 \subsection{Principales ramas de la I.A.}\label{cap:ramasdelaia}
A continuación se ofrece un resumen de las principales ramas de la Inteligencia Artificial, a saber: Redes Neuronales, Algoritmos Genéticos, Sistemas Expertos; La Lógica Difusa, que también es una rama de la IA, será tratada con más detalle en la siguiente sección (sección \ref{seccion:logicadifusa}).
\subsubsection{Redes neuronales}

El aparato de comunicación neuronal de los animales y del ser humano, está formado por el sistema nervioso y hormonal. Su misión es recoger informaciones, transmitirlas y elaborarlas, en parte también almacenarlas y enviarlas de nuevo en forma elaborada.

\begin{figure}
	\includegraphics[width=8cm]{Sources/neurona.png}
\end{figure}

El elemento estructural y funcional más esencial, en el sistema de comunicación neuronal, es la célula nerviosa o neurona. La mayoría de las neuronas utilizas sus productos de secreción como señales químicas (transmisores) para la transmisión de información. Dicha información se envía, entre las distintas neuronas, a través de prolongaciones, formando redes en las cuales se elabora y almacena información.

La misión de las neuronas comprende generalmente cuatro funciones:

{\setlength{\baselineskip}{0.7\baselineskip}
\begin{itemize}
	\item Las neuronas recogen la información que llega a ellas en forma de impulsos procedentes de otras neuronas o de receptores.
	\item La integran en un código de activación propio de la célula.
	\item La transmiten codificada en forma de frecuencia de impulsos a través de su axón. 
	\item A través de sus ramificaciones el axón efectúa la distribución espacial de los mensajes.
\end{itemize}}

○ ○ ○

Exercise goal – Your task is to reproduce all of the records exactly.

Result –
 \subsection{Principales ramas de la I.A.}\label{cap:ramasdelaia}
A continuación se ofrece un resumen de las principales ramas de la Inteligencia Artificial, a saber: Redes Neuronales, Algoritmos Genéticos, Sistemas Expertos; La Lógica Difusa, que también es una rama de la IA, será tratada con más detalle en la siguiente sección (sección \ref{seccion:logicadifusa}).
\subsubsection{Redes neuronales}

El aparato de comunicación neuronal de los animales y del ser humano, está formado por el sistema nervioso y hormonal. Su misión es recoger informaciones, transmitirlas y elaborarlas, en parte también almacenarlas y enviarlas de nuevo en forma elaborada.

\begin{figure}
	\includegraphics[width=8cm]{Sources/neurona.png}
\end{figure}

El elemento estructural y funcional más esencial, en el sistema de comunicación neuronal, es la célula nerviosa o neurona. La mayoría de las neuronas utilizas sus productos de secreción como señales químicas (transmisores) para la transmisión de información. Dicha información se envía, entre las distintas neuronas, a través de prolongaciones, formando redes en las cuales se elabora y almacena información.

La misión de las neuronas comprende generalmente cuatro funciones:

{\setlength{\baselineskip}{0.7\baselineskip}
\begin{itemize}
	\item Las neuronas recogen la información que llega a ellas en forma de impulsos procedentes de otras neuronas o de receptores.
	\item La integran en un código de activación propio de la célula.
	\item La transmiten codificada en forma de frecuencia de impulsos a través de su axón. 
	\item A través de sus ramificaciones el axón efectúa la distribución espacial de los mensajes.
\end{itemize}}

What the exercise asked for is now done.